After looking at the man
page for ls
on my system and searching Google, I see there IS a hack of way to use awk
or perl
to show octal permissions when using ls
, but with bash
is there anything more native?
Standard output of ls -alh
$ ll
total 0
drwxr-xr-x 5 user group 170B May 20 20:03 .
drwxr-xr-x 17 user group 578B May 20 20:03 ..

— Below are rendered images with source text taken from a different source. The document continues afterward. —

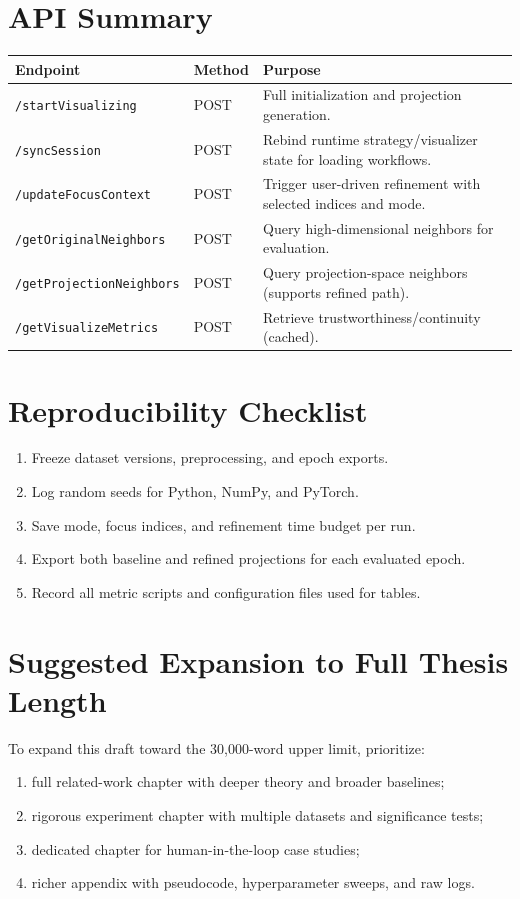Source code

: \documentclass[12pt,a4paper]{report}
\begin{document}
\cleardoublepage



\appendix

\chapter{API Summary}
\begin{longtable}{p{}p{}p{}}
\toprule
Endpoint & Method & Purpose \\
\midrule
\texttt{/startVisualizing} & POST & Full initialization and projection generation. \\
\texttt{/syncSession} & POST & Rebind runtime strategy/visualizer state for loading workflows. \\
\texttt{/updateFocusContext} & POST & Trigger user-driven refinement with selected indices and mode. \\
\texttt{/getOriginalNeighbors} & POST & Query high-dimensional neighbors for evaluation. \\
\texttt{/getProjectionNeighbors} & POST & Query projection-space neighbors (supports refined path). \\
\texttt{/getVisualizeMetrics} & POST & Retrieve trustworthiness/continuity (cached). \\
\bottomrule
\end{longtable}

\chapter{Reproducibility Checklist}
\begin{enumerate}
\item Freeze dataset versions, preprocessing, and epoch exports.
\item Log random seeds for Python, NumPy, and PyTorch.
\item Save mode, focus indices, and refinement time budget per run.
\item Export both baseline and refined projections for each evaluated epoch.
\item Record all metric scripts and configuration files used for tables.
\end{enumerate}

\chapter{Suggested Expansion to Full Thesis Length}
To expand this draft toward the 30,000-word upper limit, prioritize:
\begin{enumerate}
\item full related-work chapter with deeper theory and broader baselines;
\item rigorous experiment chapter with multiple datasets and significance tests;
\item dedicated chapter for human-in-the-loop case studies;
\item richer appendix with pseudocode, hyperparameter sweeps, and raw logs.
\end{enumerate}
\end{document}
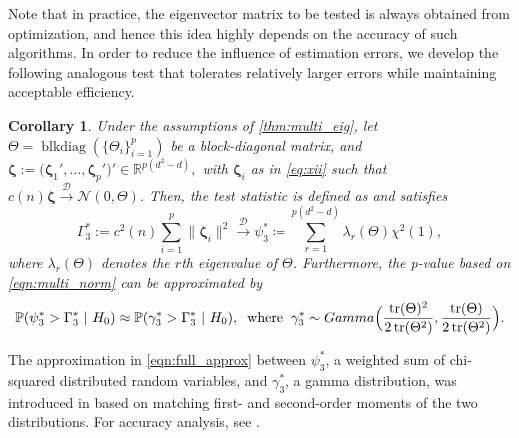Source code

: \documentclass[12pt]{article}
\numberwithin{thm}{section}
\numberwithin{defn}{section}
\numberwithin{lem}{section}
\numberwithin{prop}{section}
\newtheorem{cor}{Corollary}
\numberwithin{cor}{section}
\numberwithin{rem}{section}
\DeclareMathOperator{\tr}{tr}
\DeclareMathOperator{\blkdiag}{blkdiag}
\begin{document}
Note that in practice, the eigenvector matrix to be tested is always obtained from optimization, and hence this idea highly depends on the accuracy of such algorithms.
In order to reduce the influence of estimation errors, we develop the following analogous test that tolerates relatively larger errors while maintaining acceptable efficiency.
\begin{cor}\label{cor:multi}
Under the assumptions of \autoref{thm:multi_eig}, let $\Theta = \blkdiag(\{\Theta_i\}_{i = 1}^p)$ be a block-diagonal matrix, and
$
\bm{\zeta} := \big(\bm{\zeta}_1', \dots, \bm{\zeta}_p' \big)' \in \mathbb{R}^{p(d^2-d)},
$ with $\bm{\zeta}_{i}$ as in \eqref{eq:xii} such that $c(n) \bm{\zeta} \xrightarrow{\mathcal{D}} \mathcal{N}(0, \Theta)$. Then, the test statistic is defined as and satisfies
\begin{equation}\label{eqn:multi_norm}
    \Gamma_3^* := c^2(n) \sum_{i=1}^p \|\bm{\zeta}_i\|^2
    \xrightarrow{\mathcal{D}} \psi_3^* \coloneqq
    \sum_{r=1}^{p(d^2-d)} \lambda_{r}(\Theta) \chi^2(1),
\end{equation}
where $\lambda_{r}(\Theta)$ denotes the $r$th eigenvalue of $\Theta$. Furthermore, the p-value based on \eqref{eqn:multi_norm} can be approximated by
\begin{equation}\label{eqn:full_approx}
    \mathbb{P}(\psi_3^* > \Gamma_3^* ~|~ H_0) \approx \mathbb{P}(\gamma_3^* > \Gamma_3^* ~|~ H_0), \hspace{0.2cm} \mbox{where} \hspace{0.2cm} \gamma_3^* \sim Gamma\Big(\frac{\tr(\Theta)^2}{2 \tr(\Theta^2)}, \frac{\tr(\Theta)}{2 \tr(\Theta^2)}\Big).
\end{equation}
\end{cor}
The approximation in \eqref{eqn:full_approx} between $\psi_3^*$, a weighted sum of chi-squared distributed random variables, and $\gamma_3^*$, a gamma distribution, was introduced in \citet[Theorem 3.1]{box1954} based on matching first- and second-order moments of the two distributions. For accuracy analysis, see \cite{bodenham2016comparison}.
\end{document}
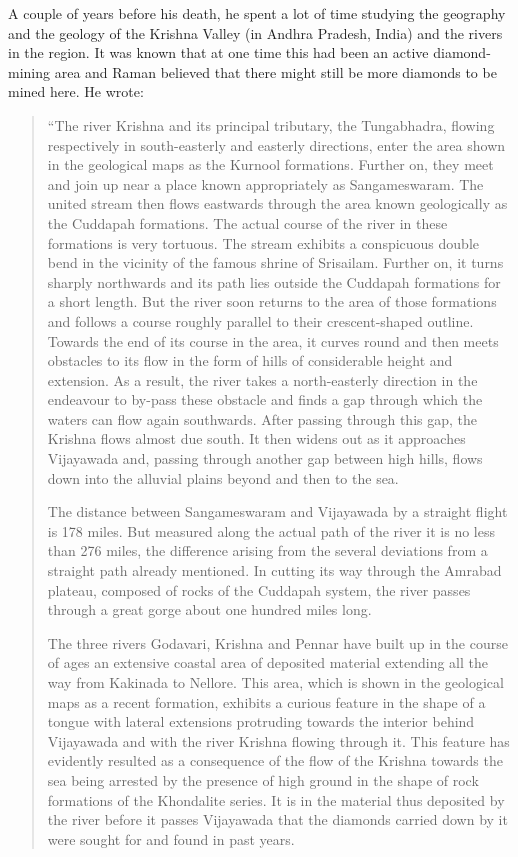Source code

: A couple of years before his death, he spent a lot of time studying the geography and the geology of the Krishna Valley (in Andhra Pradesh, India) and the rivers in the region. It was known that at one time this had been an active diamond-mining area and Raman believed that there might still be more diamonds to be mined here. He wrote:
\begin{quote}
{\fontsize{10pt}{12pt}\selectfont
``The river Krishna and its principal tributary, the Tungabhadra, flowing respectively in south-easterly and easterly directions, enter the area shown in the geological maps as the Kurnool formations. Further on, they meet and join up near a place known appropriately as Sangameswaram. The united stream then flows eastwards through the area known geologically as the Cuddapah formations. The actual course of the river in these formations is very tortuous. The stream exhibits a conspicuous double bend in the vicinity of the famous shrine of Srisailam. Further on, it turns sharply northwards and its path lies outside the Cuddapah formations for a short length. But the river soon returns to the area of those formations and follows a course roughly parallel to their crescent-shaped outline. Towards the end of its course in the area, it curves round and then meets obstacles to its flow in the form of hills of considerable height and extension. As a result, the river takes a north-easterly direction in the endeavour to by-pass these obstacle and finds a gap through which the waters can flow again southwards. After passing through this gap, the Krishna flows almost due south. It then widens out as it approaches Vijayawada and, passing through another gap between high hills, flows down into the alluvial plains beyond and then to the sea.

The distance between Sangameswaram and Vijayawada by a strai\-ght flight is 178 miles. But measured along the actual path of the river it is no less than 276 miles, the difference arising from the several deviations from a straight path already mentioned. In cutting its way through the Amrabad plateau, composed of rocks of the Cuddapah system, the river passes through a great gorge about one hundred miles long.

The three rivers Godavari, Krishna and Pennar have built up in the course of ages an extensive coastal area of deposited material extending all the way from Kakinada to Nellore. This area, which is shown in the geological maps as a recent formation, exhibits a curious feature in the shape of a tongue with lateral extensions protruding towards the interior behind Vijayawada and with the river Krishna flowing through it. This feature has evidently resulted as a consequence of the flow of the Krishna towards the sea being arrested by the presence of high ground in the shape of rock formations of the Khondalite series. It is in the material thus deposited by the river before it passes Vijayawada that the diamonds carried down by it were sought for and found in past years.

}
\end{quote}
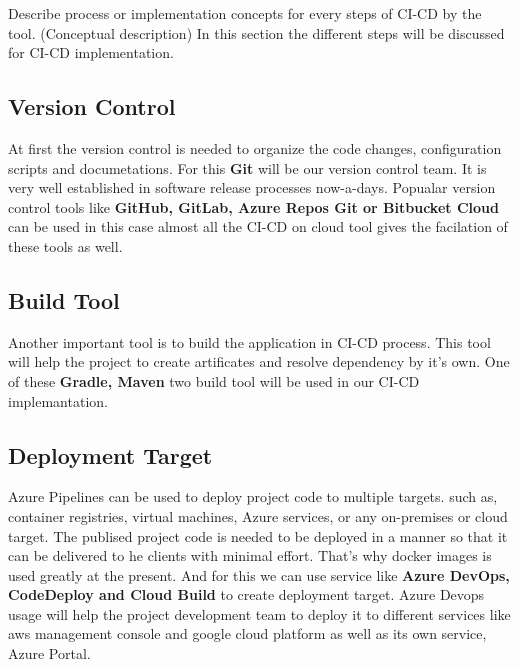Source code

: Describe process or implementation concepts for every steps of CI-CD by the tool. (Conceptual description)
In this section the different steps will be discussed for CI-CD implementation.
\subsection{Version Control}
At first the version control is needed to organize the code changes, configuration scripts and documetations. For this \textbf{Git} will be our version control team. It is very well established in software release processes now-a-days. Popualar version control tools like \textbf{GitHub, GitLab, Azure Repos Git or Bitbucket Cloud} can be used in this case almost all the CI-CD on cloud tool gives the facilation of these tools as well.
\subsection{Build Tool}
Another important tool is to build the application in CI-CD process. This tool will help the project to create artificates and resolve dependency by it's own. One of these \textbf{Gradle, Maven} two build tool will be used in our CI-CD implemantation.
\subsection{Deployment Target}
Azure Pipelines can be used to deploy project code to multiple targets. such as, container registries, virtual machines, Azure services, or any on-premises or cloud target.
The publised project code is needed to be deployed in a manner so that it can be delivered to he clients with minimal effort. That's why docker images is used greatly at the present. And for this we can use service like \textbf{Azure DevOps, CodeDeploy and Cloud Build} to create deployment target. Azure Devops usage will help the project development team to deploy it to different services like aws management console and google cloud platform as well as its own service, Azure Portal.

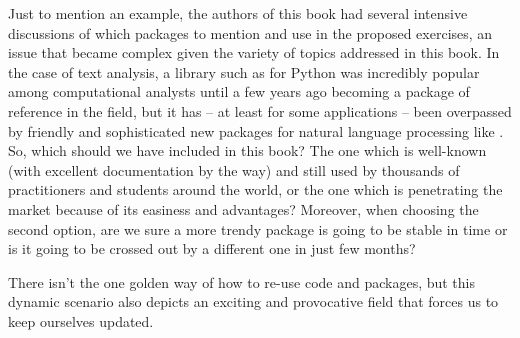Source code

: Just to mention an example, the authors of this book had several intensive discussions of which packages to mention and use in the proposed exercises, an issue that became complex given the variety of topics addressed in this book. In the case of text analysis, a library such as  for Python was incredibly popular among computational analysts until a few years ago becoming a package of reference in the field, but it has -- at least for some applications -- been overpassed by friendly and sophisticated new packages for natural language processing like . So, which should we have included in this book? The one which is well-known (with excellent documentation by the way) and still used by thousands of practitioners and students around the world, or the one which is penetrating the market because of its easiness and advantages? Moreover, when choosing the second option, are we sure a more trendy package is going to be stable in time or is it going to be crossed out by a different one in just few months?  

There isn't the one golden way of how to re-use code and packages, but this dynamic scenario also depicts an exciting and provocative field that forces us to keep ourselves updated.
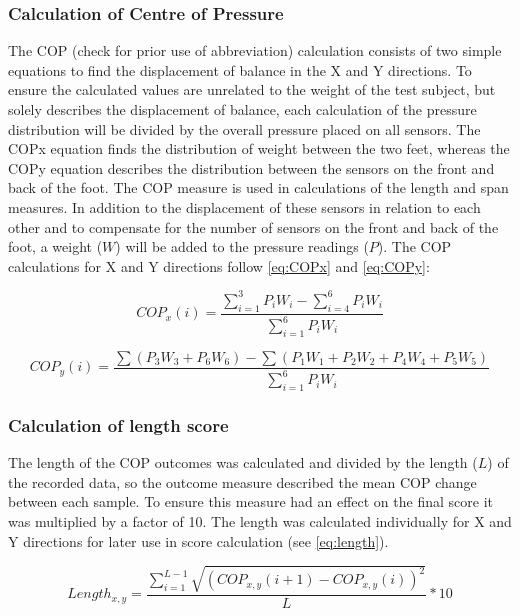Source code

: \subsubsection{Calculation of Centre of Pressure}
The COP (check for prior use of abbreviation) calculation consists of two simple equations to find the displacement of balance in the X and Y directions. To ensure the calculated values are unrelated to the weight of the test subject, but solely describes the displacement of balance, each calculation of the pressure distribution will be divided by the overall pressure placed on all sensors. The COP\lowercase{x} equation finds the distribution of weight between the two feet, whereas the COP\lowercase{y} equation describes the distribution between the sensors on the front and back of the foot. The COP measure is used in calculations of the length and span measures. In addition to the displacement of these sensors in relation to each other and to compensate for the number of sensors on the front and back of the foot, a weight ($W$) will be added to the pressure readings ($P$).
The COP calculations for X and Y directions follow \eqref{eq:COPx} and \eqref{eq:COPy}:

\begin{equation}
COP_x(i) =  \frac{\sum_{i=1}^{3}P_i W_i - \sum_{i=4}^{6}P_i W_i}{\sum_{i=1}^{6}P_i W_i}
\end{equation} \label{eq:COPx}

\begin{equation}
COP_y(i) =  \frac{\sum(P_3 W_3 + P_6 W_6) - \sum(P_1 W_1+P_2 W_2+P_4 W_4+P_5 W_5)}{\sum_{i=1}^{6}P_i W_i}
\end{equation} \label{eq:COPy}



\subsubsection{Calculation of length score}
The length of the COP outcomes was calculated and divided by the length ($L$) of the recorded data, so the outcome measure described the mean COP change between each sample. To ensure this measure had an effect on the final score it was multiplied by a factor of 10. The length was calculated individually for X and Y directions for later use in score calculation (see \eqref{eq:length}).

\begin{equation}
	Length_{x,y} = \frac{\sum_{i=1}^{L-1}\sqrt{(COP_{x,y} (i+1)-COP_{x,y} (i))^2}}{L} * 10
\end{equation}


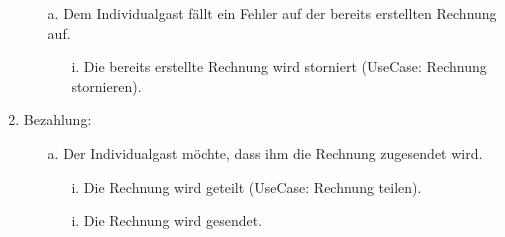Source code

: \documentclass[./detailed_overview_usecases.tex]{subfiles}
\begin{document}
\begin{enumerate}
        \begin{itemize}
            \item[a.] Dem Individualgast fällt ein Fehler auf der bereits erstellten Rechnung auf.
            \begin{itemize}
                \item[i.] Die bereits erstellte Rechnung wird storniert (UseCase: Rechnung stornieren).
            \end{itemize}
        \end{itemize}
        \setcounter{enumi}{5}
        \item Bezahlung: \begin{itemize}
                             \item[a.] Der Individualgast möchte, dass ihm die Rechnung zugesendet wird.
                             \begin{itemize}
                                 \item[i.] Die Rechnung wird geteilt (UseCase: Rechnung teilen).
                                 \item[i.] Die Rechnung wird gesendet.
                             \end{itemize}
        \end{itemize}
    \end{enumerate}
\end{document}
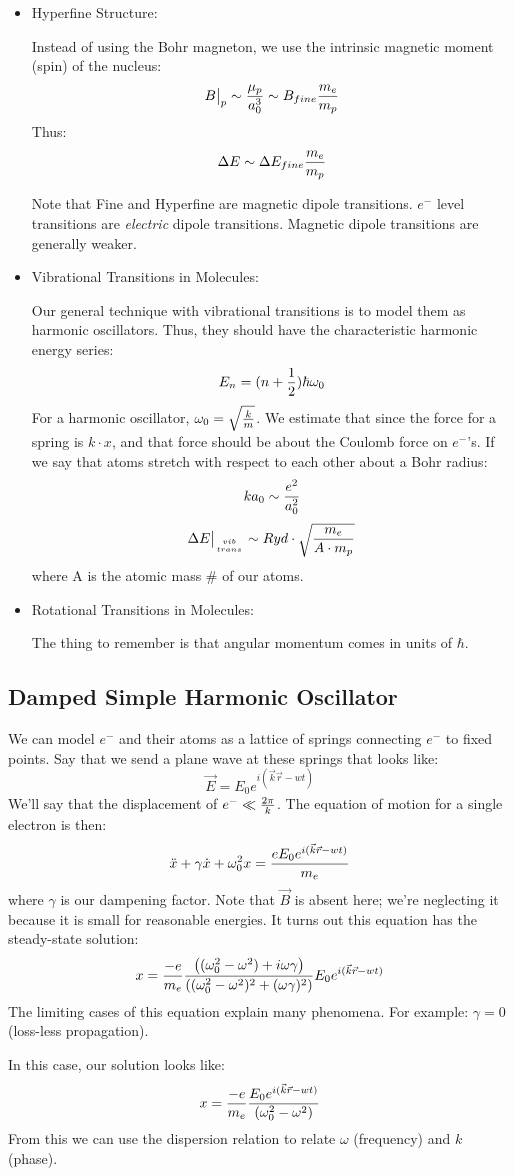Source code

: \documentclass[11pt]{article}
\def\.{\dot}
\def\hf{{1 \over 2}}
\def\eval#1{\big|_{#1}}
\def\wz{\omega_0}
\def\ef{\vec E}
\def\bfield{{\vec B}}
\begin{document}
\begin{itemize}
\item Hyperfine Structure:\par
Instead of using the Bohr magneton, we use the intrinsic magnetic moment
(spin) of the nucleus:
$$B\eval{p}\sim{\mu_p\over a_0^3}\sim B_{fine}{m_e\over m_p}$$
Thus:
$$\Delta E\sim\Delta E_{fine}{m_e\over m_p}$$

Note that Fine and Hyperfine are magnetic dipole transitions.  $e^-$ level
transitions are {\it electric} dipole transitions.  Magnetic dipole transitions
are generally weaker.

\item  Vibrational Transitions in Molecules:\par
Our general technique with vibrational transitions is to model them as
harmonic oscillators.  Thus, they should have the characteristic harmonic
energy series:
$$E_n=(n+\hf)\hbar\wz$$
For a harmonic oscillator, $\wz=\sqrt{k\over m}$.  We estimate that since
the force for a spring is $k\cdot x$, and that force should be about the 
Coulomb force on $e^-$'s.  If we say that atoms stretch with respect to
each other about a Bohr radius:
$$ka_0\sim{e^2\over a_0^2}$$
$$\Delta E\eval{vib\atop trans}\sim Ryd\cdot\sqrt{m_e\over A\cdot m_p}$$
where A is the atomic mass \# of our atoms.

\item  Rotational Transitions in Molecules:\par
The thing to remember is that angular momentum comes in units of $\hbar$.
\end{itemize}

\subsection*{ Damped Simple Harmonic Oscillator}

We can model $e^-$ and their atoms as a lattice of springs connecting $e^-$
to fixed points.  Say that we send a plane wave at these springs that
looks like:
\def\eikrwt{e^{i(\vec k\vec r-wt)}}
$$\ef=E_0\eikrwt$$
We'll say that the displacement of $e^-\ll{2\pi\over k}$.  The equation of
motion for a single electron is then:
$$\ddot x+\gamma\.x+\wz^2x={eE_0\eikrwt\over m_e}$$
where $\gamma$ is our dampening factor.  Note that $\bfield$ is absent 
here; we're neglecting it because it is small for
reasonable energies. It turns out this
equation has the steady-state solution:
$$x={-e\over m_e}{\left((\wz^2-\omega^2)+i\omega\gamma\right)\over
\left((\wz^2-\omega^2)^2+(\omega\gamma)^2\right)}E_0\eikrwt$$
The limiting cases of this equation explain many phenomena.  For example:
$\gamma=0$ (loss-less propagation).\par
In this case, our solution looks like:
$$x={-e\over m_e}{E_0\eikrwt\over(\wz^2-\omega^2)}$$
From this we can use the dispersion relation to relate $\omega$ (frequency) and
$k$ (phase).
\end{document}
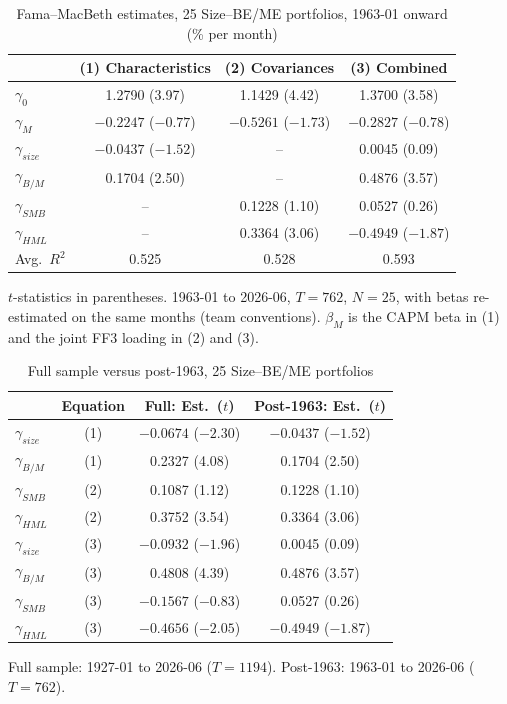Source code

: \documentclass[11pt]{article}
\begin{document}
\begin{table}[H]\centering\small
\caption{Fama--MacBeth estimates, 25 Size--BE/ME portfolios, 1963-01 onward (\% per month)}
\begin{tabular}{lccc}
\toprule
 & (1) Characteristics & (2) Covariances & (3) Combined \\
\midrule
$\gamma_0$       & 1.2790 (3.97)       & 1.1429 (4.42)       & 1.3700 (3.58)       \\
$\gamma_M$       & $-0.2247$ ($-0.77$) & $-0.5261$ ($-1.73$) & $-0.2827$ ($-0.78$) \\
$\gamma_{size}$  & $-0.0437$ ($-1.52$) & --                  & 0.0045 (0.09)       \\
$\gamma_{B/M}$   & 0.1704 (2.50)       & --                  & 0.4876 (3.57)       \\
$\gamma_{SMB}$   & --                  & 0.1228 (1.10)       & 0.0527 (0.26)       \\
$\gamma_{HML}$   & --                  & 0.3364 (3.06)       & $-0.4949$ ($-1.87$) \\
\midrule
Avg.\ $R^2$      & 0.525               & 0.528               & 0.593               \\
\bottomrule
\end{tabular}
\par\smallskip\footnotesize $t$-statistics in parentheses. 1963-01 to 2026-06, $T = 762$,
$N = 25$, with betas re-estimated on the same months (team conventions). $\beta_M$ is the
CAPM beta in (1) and the joint FF3 loading in (2) and (3).
\end{table}

\begin{table}[H]\centering\small
\caption{Full sample versus post-1963, 25 Size--BE/ME portfolios}
\begin{tabular}{lccc}
\toprule
 & Equation & Full: Est.\ ($t$) & Post-1963: Est.\ ($t$) \\
\midrule
$\gamma_{size}$ & (1) & $-0.0674$ ($-2.30$) & $-0.0437$ ($-1.52$) \\
$\gamma_{B/M}$  & (1) & 0.2327 (4.08)       & 0.1704 (2.50)       \\
$\gamma_{SMB}$  & (2) & 0.1087 (1.12)       & 0.1228 (1.10)       \\
$\gamma_{HML}$  & (2) & 0.3752 (3.54)       & 0.3364 (3.06)       \\
$\gamma_{size}$ & (3) & $-0.0932$ ($-1.96$) & 0.0045 (0.09)       \\
$\gamma_{B/M}$  & (3) & 0.4808 (4.39)       & 0.4876 (3.57)       \\
$\gamma_{SMB}$  & (3) & $-0.1567$ ($-0.83$) & 0.0527 (0.26)       \\
$\gamma_{HML}$  & (3) & $-0.4656$ ($-2.05$) & $-0.4949$ ($-1.87$) \\
\bottomrule
\end{tabular}
\par\smallskip\footnotesize Full sample: 1927-01 to 2026-06 ($T = 1194$). Post-1963:
1963-01 to 2026-06 ($T = 762$).
\end{table}
\end{document}
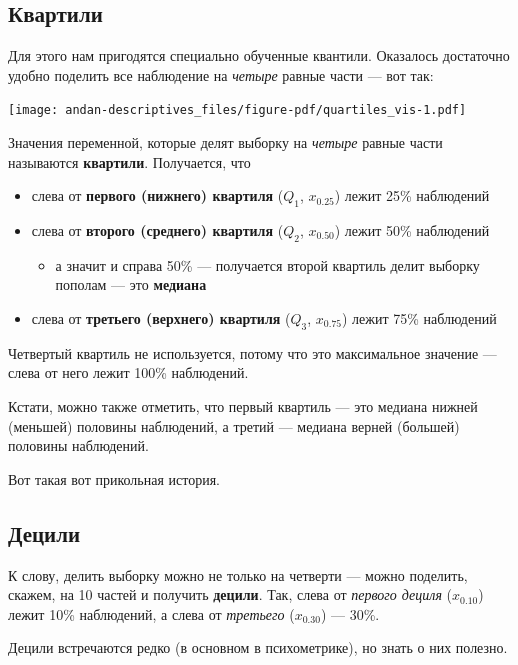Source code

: \documentclass[
  letterpaper,
]{scrbook}
\providecommand{\tightlist}{%
  \setlength{\itemsep}{0pt}\setlength{\parskip}{0pt}}\usepackage{longtable,booktabs,array}
\theoremstyle{definition}
\theoremstyle{remark}
\begin{document}
\subsection{Квартили}\label{quartiles}

Для этого нам пригодятся специально обученные квантили. Оказалось
достаточно удобно поделить все наблюдение на \emph{четыре} равные части
--- вот так:

\texttt{[image: andan-descriptives\_files/figure-pdf/quartiles\_vis-1.pdf]}

Значения переменной, которые делят выборку на \emph{четыре} равные части
называются \textbf{квартили}. Получается, что

\begin{itemize}
\tightlist
\item
  слева от \textbf{первого (нижнего) квартиля} (\(Q_1\), \(x_{0.25}\))
  лежит 25\% наблюдений
\item
  слева от \textbf{второго (среднего) квартиля} (\(Q_2\), \(x_{0.50}\))
  лежит 50\% наблюдений

  \begin{itemize}
  \tightlist
  \item
    а значит и справа 50\% --- получается второй квартиль делит выборку
    пополам --- это \textbf{медиана}
  \end{itemize}
\item
  слева от \textbf{третьего (верхнего) квартиля} (\(Q_3\), \(x_{0.75}\))
  лежит 75\% наблюдений
\end{itemize}

Четвертый квартиль не используется, потому что это максимальное значение
--- слева от него лежит 100\% наблюдений.

Кстати, можно также отметить, что первый квартиль --- это медиана нижней
(меньшей) половины наблюдений, а третий --- медиана верней (большей)
половины наблюдений.

Вот такая вот прикольная история.

\subsection{Децили}\label{deciles}

К слову, делить выборку можно не только на четверти --- можно поделить,
скажем, на 10 частей и получить \textbf{децили}. Так, слева от
\emph{первого дециля} (\(x_{0.10}\)) лежит 10\% наблюдений, а слева от
\emph{третьего} (\(x_{0.30}\)) --- 30\%.

Децили встречаются редко (в основном в психометрике), но знать о них
полезно.
\end{document}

-rw-r--r-- 1 user group 0B May 20 20:03 example
-rw-r--r-- 1 user group 0B May 20 20:03 example-1
-rw-r--r-- 1 user group 0B May 20 20:03 example-3
Desired output including octal representation of permissions
$ ll
total 0
drwxr-xr-x 1775 5 user group 170B May 20 20:03 .
drwxr-xr-x 1775 17 user group 578B May 20 20:03 ..
-rw-r--r-- 1644 1 user group 0B May 20 20:03 example
-rw-r--r-- 1644 1 user group 0B May 20 20:03 example-1
-rw-r--r-- 1644 1 user group 0B May 20 20:03 example-3
(disclaimer: not sure if those octals are exactly right)
Reasoning
I am more familiar with the drwxr-xr-x
notation for permissions but sometimes when the dashes fall in odd places I might mis-read it at a quick glance. I'd like to see the octal equivalent as well.
Conversion Ability (question part 2)
I think a long time ago octal permissions might have been limited to 000
- 777
but in recent times there are some things like set-group-ID
and sticky
that have given us octals with 4 places like 1775
. Is it possible to represent every possible permission in octal format? If it is not then I'd better understand why bash's ls
command doesn't seem to have this format.